Non, je pense que nous nous y référons malgré tout. Et je me fiche de mon style, je n’y réfléchis même pas. Pour moi, il y a une liberté à créer notre propre pays, et cela me donne plus d’opportunités pour utiliser des choses que j’ai lues ou que j’ai vues. Je peux tout faire rentrer de cette façon-là.
En inventant notre propre version de l’Histoire, cela me permet de parler de choses qui me tiennent à cœur, mais je peux y incorporer des détails piochés n’importe où. J’ai été moi-même surpris de la manière dont tout cela s’est mélangé.
Vous dites que votre inspiration vient de Zweig, mais avez-vous aussi pensé à des cinéastes comme Von Sternberg, Lubitsch ou Billy Wilder, des cinéastes européens qui sont venus tourner à Hollywood ?
J’y ai pensé, et notamment aux films que ces gens venus de Berlin, de Prague ou de Vienne tournaient à Los Angeles des histoires qui se passaient à Budapest ou Varsovie. Nous avons fait notre propre version de cela. Moi, un Américain, faisant un film en Allemagne, à la frontière de la Pologne, très près de la République tchèque, mais en en donnant ma propre vision.
Nous avions une méthode étrange sur ce film : la plupart des décors ont été construits, mais ils ont été construits dans des décors naturels. Ce que vous voyez existe, mais a été modifié pour ressembler à un film hollywoodien.
Lubitsch est la plus grande inspiration pour ce film, plus que les autres. Mais il y avait aussi un film de Frank Borzage, The Mortal storm, que j’ai beaucoup regardé au cours de mes recherches, et un autre de Rouben Mamoulian, Love me tonight.
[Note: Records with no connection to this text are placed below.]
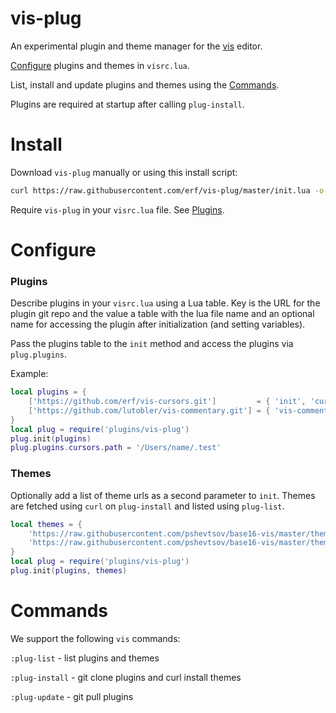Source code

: # vis-plug

An experimental plugin and theme manager for the [vis](https://github.com/martanne/vis) editor.

[Configure](#configure) plugins and themes in `visrc.lua`.

List, install and update plugins and themes using the [Commands](#commands). 

Plugins are required at startup after calling `plug-install`.

# Install

Download `vis-plug` manually or using this install script:

```bash
curl https://raw.githubusercontent.com/erf/vis-plug/master/init.lua -o $HOME/.config/vis/plugins/vis-plug/init.lua --create-dirs
```

Require `vis-plug` in your `visrc.lua` file. See [Plugins](https://github.com/martanne/vis/wiki/Plugins).

# Configure

### Plugins

Describe plugins in your `visrc.lua` using a Lua table. Key is the URL for the plugin git repo and the value a table with the lua file name and an optional name for accessing the plugin after initialization (and setting variables).

Pass the plugins table to the `init` method and access the plugins via `plug.plugins`.

Example:

```lua
local plugins = {
	['https://github.com/erf/vis-cursors.git']         = { 'init', 'cursors' },
	['https://github.com/lutobler/vis-commentary.git'] = { 'vis-commentary' },
}
local plug = require('plugins/vis-plug')
plug.init(plugins)
plug.plugins.cursors.path = '/Users/name/.test'
```

### Themes

Optionally add a list of theme urls as a second parameter to `init`. Themes are
fetched using `curl` on `plug-install` and listed using `plug-list`.

```lua
local themes = {
	'https://raw.githubusercontent.com/pshevtsov/base16-vis/master/themes/base16-summerfruit-light.lua',
	'https://raw.githubusercontent.com/pshevtsov/base16-vis/master/themes/base16-unikitty-light.lua',
}
local plug = require('plugins/vis-plug')
plug.init(plugins, themes)
```

# Commands

We support the following `vis` commands:

`:plug-list` - list plugins and themes

`:plug-install` - git clone plugins and curl install themes

`:plug-update` - git pull plugins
On dirait un film de Lubitsch, alors que ça date de 1929, avant les parlants de Lubitsch… Nous avions tout un stock de DVD que nous avons amenés en Allemagne, et toute l’équipe et le casting regardait ces films.
The Grand Budapest Hotel – Bande-annonce par AficiaInfo
De Wes Anderson (ÉU, 1h46) avec Ralph Fiennes, F. Murray Abraham…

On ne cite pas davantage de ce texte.